Data records:
::::

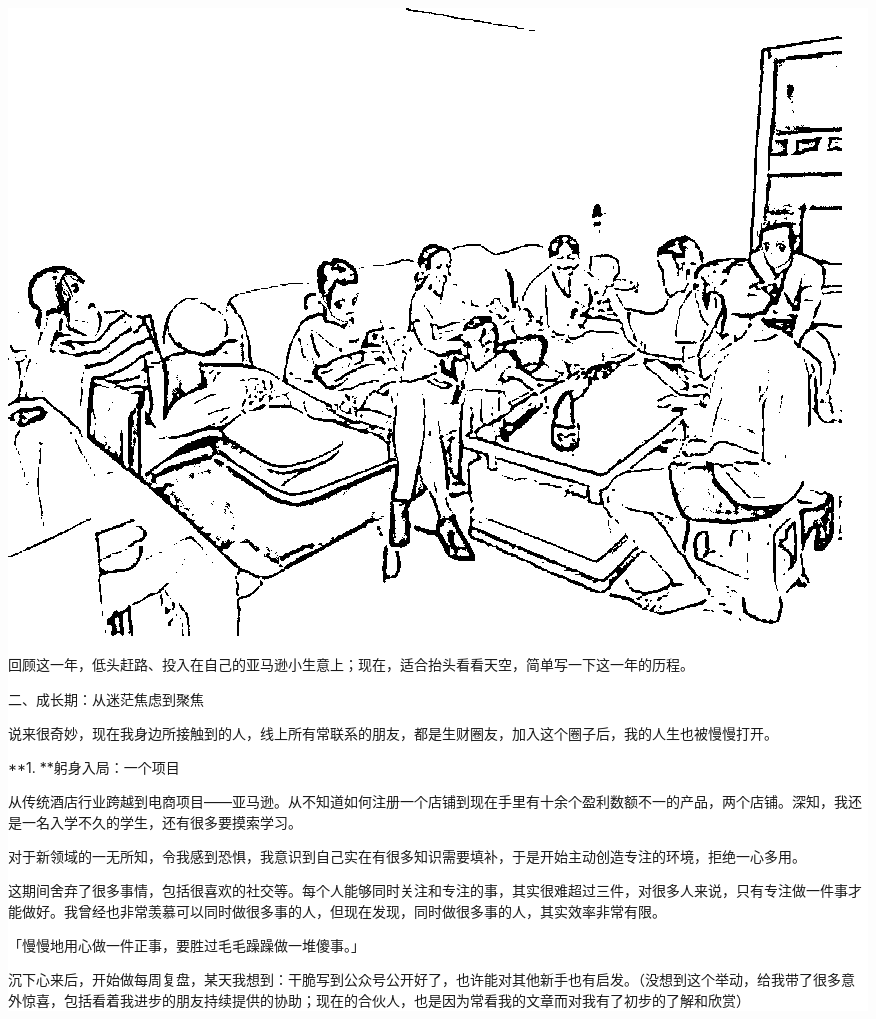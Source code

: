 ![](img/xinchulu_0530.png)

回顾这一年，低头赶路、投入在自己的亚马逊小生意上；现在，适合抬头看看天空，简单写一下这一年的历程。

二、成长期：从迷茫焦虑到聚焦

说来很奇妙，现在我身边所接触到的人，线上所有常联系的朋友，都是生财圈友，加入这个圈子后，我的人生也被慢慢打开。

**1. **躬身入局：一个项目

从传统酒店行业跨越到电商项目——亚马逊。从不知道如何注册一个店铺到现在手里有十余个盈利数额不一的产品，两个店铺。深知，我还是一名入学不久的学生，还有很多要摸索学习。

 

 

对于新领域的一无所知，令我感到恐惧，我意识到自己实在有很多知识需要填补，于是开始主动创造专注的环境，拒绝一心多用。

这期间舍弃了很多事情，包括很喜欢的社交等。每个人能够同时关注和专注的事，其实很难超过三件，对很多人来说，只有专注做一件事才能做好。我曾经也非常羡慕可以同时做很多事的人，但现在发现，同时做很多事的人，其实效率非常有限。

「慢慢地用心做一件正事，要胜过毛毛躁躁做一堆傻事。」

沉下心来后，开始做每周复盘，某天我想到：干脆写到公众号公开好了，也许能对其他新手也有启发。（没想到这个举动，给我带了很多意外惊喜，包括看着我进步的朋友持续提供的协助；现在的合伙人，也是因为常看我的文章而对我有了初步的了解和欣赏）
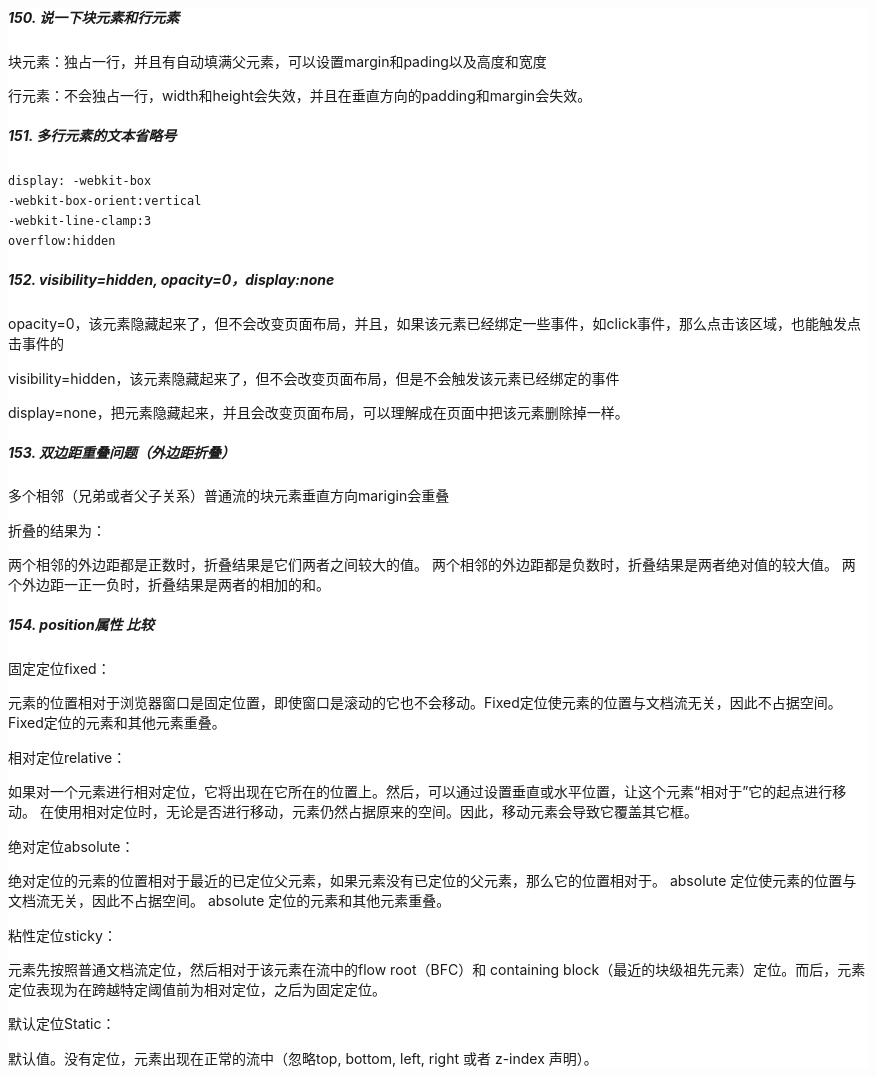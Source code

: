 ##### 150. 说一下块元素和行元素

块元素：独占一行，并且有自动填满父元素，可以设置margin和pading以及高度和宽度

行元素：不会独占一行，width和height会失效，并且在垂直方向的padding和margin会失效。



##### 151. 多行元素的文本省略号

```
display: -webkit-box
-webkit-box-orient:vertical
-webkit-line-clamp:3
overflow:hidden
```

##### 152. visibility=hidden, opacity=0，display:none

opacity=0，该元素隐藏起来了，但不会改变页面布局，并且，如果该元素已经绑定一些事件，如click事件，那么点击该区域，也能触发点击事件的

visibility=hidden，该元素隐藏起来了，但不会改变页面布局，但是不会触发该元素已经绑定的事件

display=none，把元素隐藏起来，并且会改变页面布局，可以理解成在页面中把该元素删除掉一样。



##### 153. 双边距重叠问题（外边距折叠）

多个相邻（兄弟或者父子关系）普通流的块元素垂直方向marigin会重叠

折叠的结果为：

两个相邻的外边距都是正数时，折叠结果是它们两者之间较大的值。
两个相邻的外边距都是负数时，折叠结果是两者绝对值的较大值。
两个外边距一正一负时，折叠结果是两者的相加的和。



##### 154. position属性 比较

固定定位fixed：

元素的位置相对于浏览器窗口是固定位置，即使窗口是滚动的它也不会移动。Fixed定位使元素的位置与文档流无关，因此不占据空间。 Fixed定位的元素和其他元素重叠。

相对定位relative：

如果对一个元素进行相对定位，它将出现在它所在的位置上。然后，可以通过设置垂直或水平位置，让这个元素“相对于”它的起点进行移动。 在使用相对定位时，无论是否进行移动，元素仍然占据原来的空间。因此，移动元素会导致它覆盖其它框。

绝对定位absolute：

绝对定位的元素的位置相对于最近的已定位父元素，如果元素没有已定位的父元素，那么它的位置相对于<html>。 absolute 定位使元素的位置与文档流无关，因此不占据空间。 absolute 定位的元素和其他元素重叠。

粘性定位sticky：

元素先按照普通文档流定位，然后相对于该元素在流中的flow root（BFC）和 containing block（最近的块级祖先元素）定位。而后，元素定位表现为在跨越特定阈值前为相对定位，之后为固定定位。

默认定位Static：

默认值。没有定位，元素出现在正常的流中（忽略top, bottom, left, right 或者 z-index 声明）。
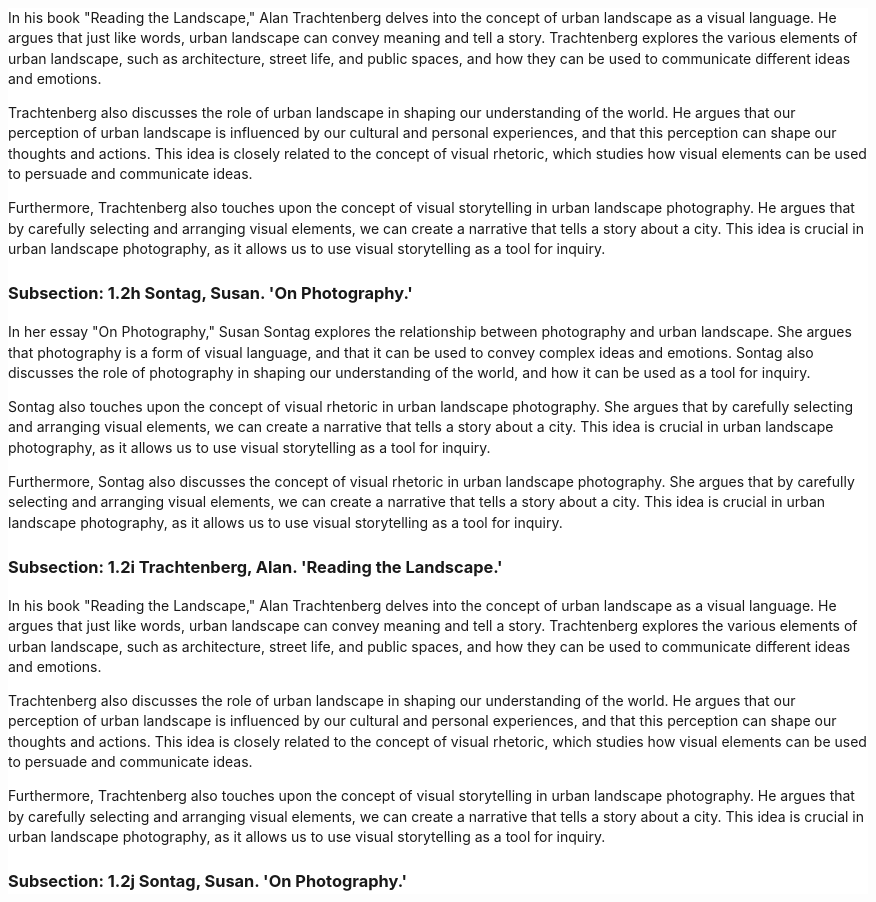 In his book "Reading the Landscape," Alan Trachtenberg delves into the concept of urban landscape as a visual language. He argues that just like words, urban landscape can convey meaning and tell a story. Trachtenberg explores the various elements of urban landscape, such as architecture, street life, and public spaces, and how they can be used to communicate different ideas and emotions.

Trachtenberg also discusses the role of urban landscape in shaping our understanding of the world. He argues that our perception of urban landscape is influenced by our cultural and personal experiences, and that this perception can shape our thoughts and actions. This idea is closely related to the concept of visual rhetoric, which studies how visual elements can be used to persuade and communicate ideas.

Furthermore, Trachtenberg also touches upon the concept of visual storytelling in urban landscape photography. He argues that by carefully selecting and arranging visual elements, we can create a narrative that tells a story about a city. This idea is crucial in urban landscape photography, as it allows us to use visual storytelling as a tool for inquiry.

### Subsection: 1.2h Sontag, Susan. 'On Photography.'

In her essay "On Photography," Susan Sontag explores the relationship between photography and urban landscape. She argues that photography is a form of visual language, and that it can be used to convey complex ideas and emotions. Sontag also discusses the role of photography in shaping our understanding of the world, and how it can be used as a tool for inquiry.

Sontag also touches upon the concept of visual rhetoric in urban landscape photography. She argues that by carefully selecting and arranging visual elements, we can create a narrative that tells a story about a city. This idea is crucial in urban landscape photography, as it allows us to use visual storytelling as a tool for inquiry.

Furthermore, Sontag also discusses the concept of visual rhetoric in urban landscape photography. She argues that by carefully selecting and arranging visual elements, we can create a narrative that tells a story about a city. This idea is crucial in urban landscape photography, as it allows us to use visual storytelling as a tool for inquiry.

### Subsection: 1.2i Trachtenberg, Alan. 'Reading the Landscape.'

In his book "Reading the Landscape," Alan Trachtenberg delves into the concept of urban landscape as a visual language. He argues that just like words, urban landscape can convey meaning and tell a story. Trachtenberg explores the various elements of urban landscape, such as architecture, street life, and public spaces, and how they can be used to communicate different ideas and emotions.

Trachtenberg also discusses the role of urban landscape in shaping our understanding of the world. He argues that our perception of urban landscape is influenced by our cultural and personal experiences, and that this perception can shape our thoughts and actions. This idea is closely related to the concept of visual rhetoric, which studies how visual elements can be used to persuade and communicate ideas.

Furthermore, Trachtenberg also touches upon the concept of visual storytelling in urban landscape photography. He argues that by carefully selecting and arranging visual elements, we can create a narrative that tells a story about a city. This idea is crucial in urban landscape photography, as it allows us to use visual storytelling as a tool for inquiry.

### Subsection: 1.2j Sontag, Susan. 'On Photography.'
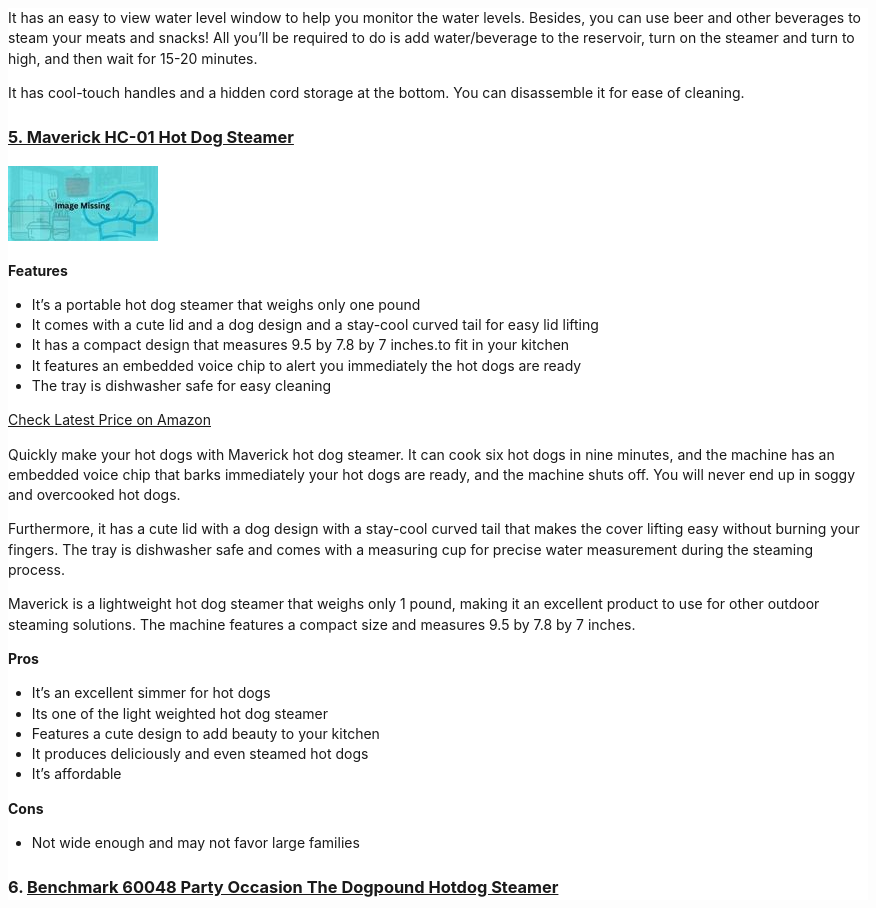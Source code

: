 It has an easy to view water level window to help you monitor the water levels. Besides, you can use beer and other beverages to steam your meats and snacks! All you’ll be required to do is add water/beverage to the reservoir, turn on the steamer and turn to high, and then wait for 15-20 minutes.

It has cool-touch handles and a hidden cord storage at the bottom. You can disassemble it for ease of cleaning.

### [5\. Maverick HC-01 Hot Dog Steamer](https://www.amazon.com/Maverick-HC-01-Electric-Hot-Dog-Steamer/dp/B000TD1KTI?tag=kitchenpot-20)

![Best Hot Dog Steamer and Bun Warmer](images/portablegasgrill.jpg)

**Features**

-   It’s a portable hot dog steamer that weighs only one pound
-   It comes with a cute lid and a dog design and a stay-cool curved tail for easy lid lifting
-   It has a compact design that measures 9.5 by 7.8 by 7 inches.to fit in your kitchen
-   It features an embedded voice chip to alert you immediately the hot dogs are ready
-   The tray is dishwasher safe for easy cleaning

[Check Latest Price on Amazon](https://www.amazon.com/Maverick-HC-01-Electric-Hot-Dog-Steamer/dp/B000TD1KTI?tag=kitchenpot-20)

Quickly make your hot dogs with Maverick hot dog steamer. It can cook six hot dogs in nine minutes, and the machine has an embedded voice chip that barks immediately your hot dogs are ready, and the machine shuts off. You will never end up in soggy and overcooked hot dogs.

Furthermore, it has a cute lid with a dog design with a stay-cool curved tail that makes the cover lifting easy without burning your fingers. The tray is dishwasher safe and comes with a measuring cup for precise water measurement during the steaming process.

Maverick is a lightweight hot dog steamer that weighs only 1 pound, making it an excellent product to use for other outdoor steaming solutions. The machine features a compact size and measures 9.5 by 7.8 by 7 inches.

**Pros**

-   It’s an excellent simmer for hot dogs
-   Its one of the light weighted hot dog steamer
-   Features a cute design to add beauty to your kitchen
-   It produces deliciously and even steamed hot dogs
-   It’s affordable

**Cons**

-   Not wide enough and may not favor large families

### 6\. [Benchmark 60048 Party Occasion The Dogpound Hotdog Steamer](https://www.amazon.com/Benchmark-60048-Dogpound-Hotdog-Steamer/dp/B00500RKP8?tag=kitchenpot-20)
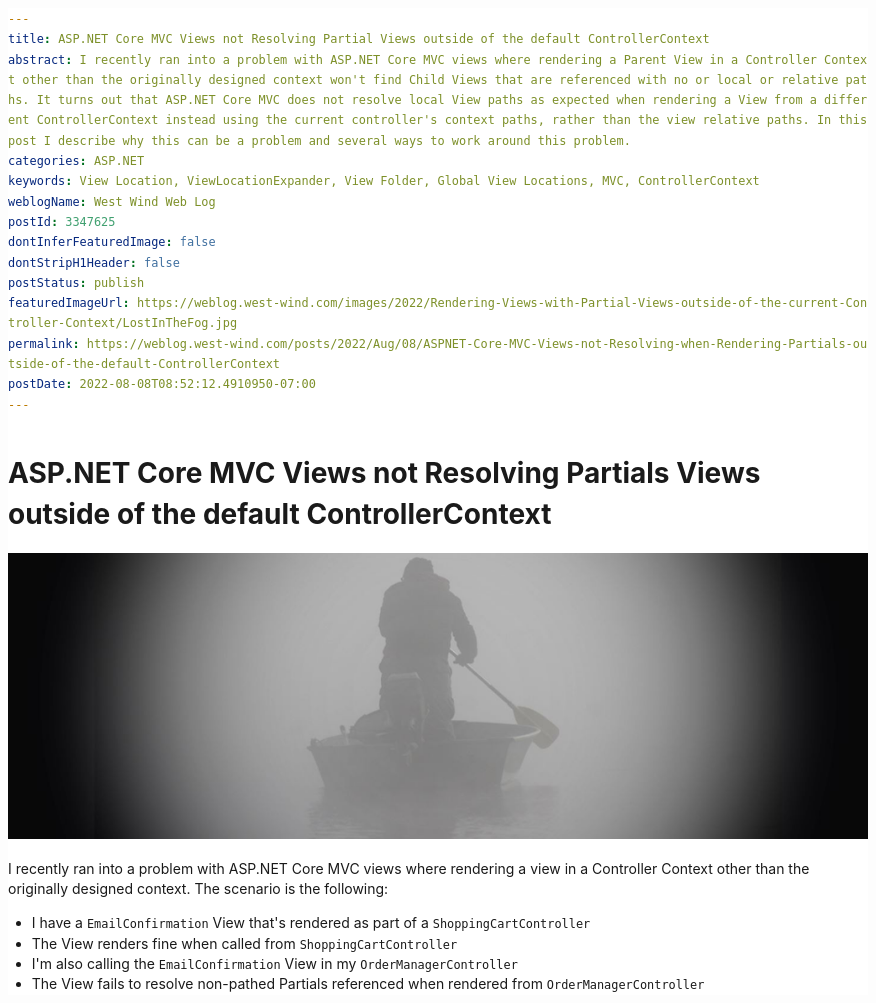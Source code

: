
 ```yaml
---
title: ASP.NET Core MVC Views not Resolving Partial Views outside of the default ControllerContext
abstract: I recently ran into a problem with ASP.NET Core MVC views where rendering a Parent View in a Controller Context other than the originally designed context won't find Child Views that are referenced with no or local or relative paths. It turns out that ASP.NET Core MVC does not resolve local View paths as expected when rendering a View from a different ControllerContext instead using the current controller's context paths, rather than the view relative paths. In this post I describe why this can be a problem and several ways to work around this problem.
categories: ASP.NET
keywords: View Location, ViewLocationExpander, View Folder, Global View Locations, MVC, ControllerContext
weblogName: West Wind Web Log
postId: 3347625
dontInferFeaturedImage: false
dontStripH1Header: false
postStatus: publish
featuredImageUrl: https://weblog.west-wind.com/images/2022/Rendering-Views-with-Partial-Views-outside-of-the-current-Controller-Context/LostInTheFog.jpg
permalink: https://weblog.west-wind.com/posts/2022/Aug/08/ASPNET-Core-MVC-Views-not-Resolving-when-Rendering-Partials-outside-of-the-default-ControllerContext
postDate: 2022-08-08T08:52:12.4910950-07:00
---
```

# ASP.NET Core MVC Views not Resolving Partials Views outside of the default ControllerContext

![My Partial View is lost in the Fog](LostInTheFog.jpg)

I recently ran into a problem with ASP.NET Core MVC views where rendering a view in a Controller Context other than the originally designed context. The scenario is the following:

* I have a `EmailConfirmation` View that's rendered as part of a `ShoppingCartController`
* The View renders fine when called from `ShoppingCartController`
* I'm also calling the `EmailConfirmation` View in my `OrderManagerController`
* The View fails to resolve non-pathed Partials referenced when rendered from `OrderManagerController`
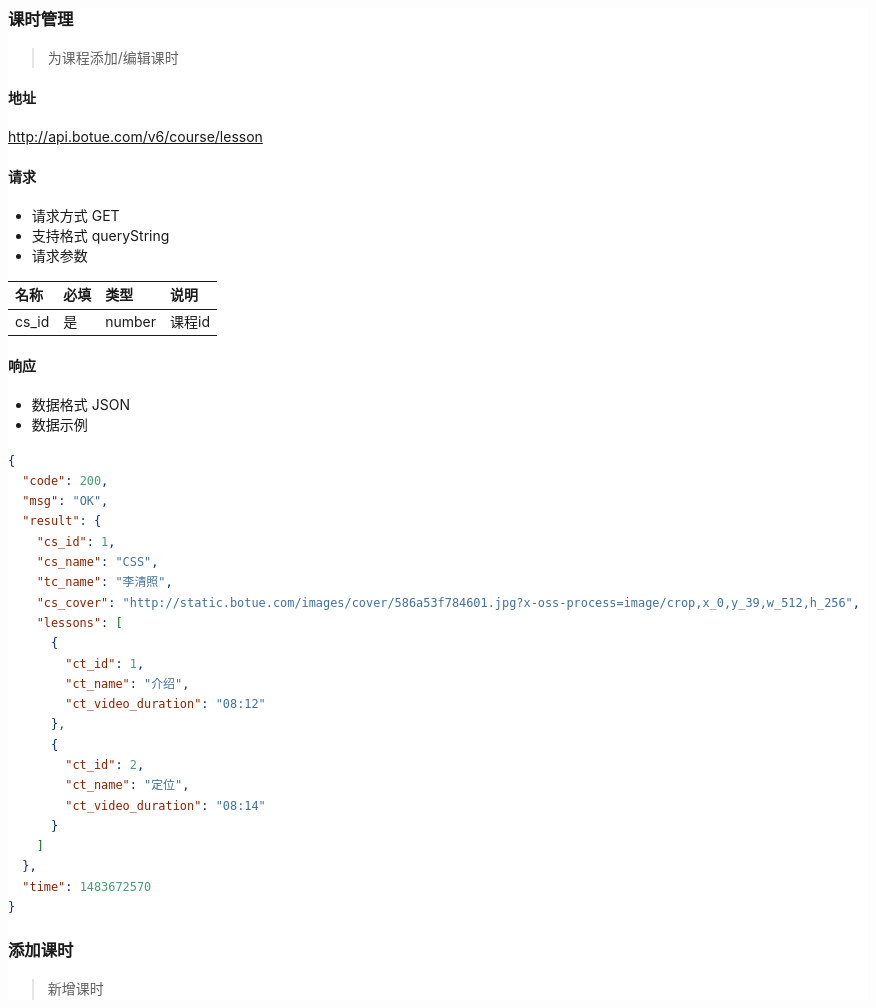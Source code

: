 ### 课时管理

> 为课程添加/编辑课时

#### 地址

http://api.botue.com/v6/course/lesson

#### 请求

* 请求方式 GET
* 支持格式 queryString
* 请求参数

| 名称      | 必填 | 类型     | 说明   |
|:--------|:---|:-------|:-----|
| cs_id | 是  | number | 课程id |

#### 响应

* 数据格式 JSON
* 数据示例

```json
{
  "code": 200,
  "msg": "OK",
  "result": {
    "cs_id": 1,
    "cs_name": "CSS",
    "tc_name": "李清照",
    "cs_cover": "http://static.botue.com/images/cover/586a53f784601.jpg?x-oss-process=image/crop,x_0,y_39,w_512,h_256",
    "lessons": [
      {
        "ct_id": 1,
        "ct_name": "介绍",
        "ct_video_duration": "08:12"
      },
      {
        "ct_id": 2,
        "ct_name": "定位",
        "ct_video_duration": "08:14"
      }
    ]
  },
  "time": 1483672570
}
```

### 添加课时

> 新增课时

::::

Problem description:
Among the lines above, repeat exactly those from the line with "两个相邻的外边距都是正数时，折叠结果是它们两者之间较大的值。" to the line with "相对定位relative：", counting both ends.

Exercise output:
两个相邻的外边距都是正数时，折叠结果是它们两者之间较大的值。
两个相邻的外边距都是负数时，折叠结果是两者绝对值的较大值。
两个外边距一正一负时，折叠结果是两者的相加的和。



##### 154. position属性 比较

固定定位fixed：

元素的位置相对于浏览器窗口是固定位置，即使窗口是滚动的它也不会移动。Fixed定位使元素的位置与文档流无关，因此不占据空间。 Fixed定位的元素和其他元素重叠。

相对定位relative：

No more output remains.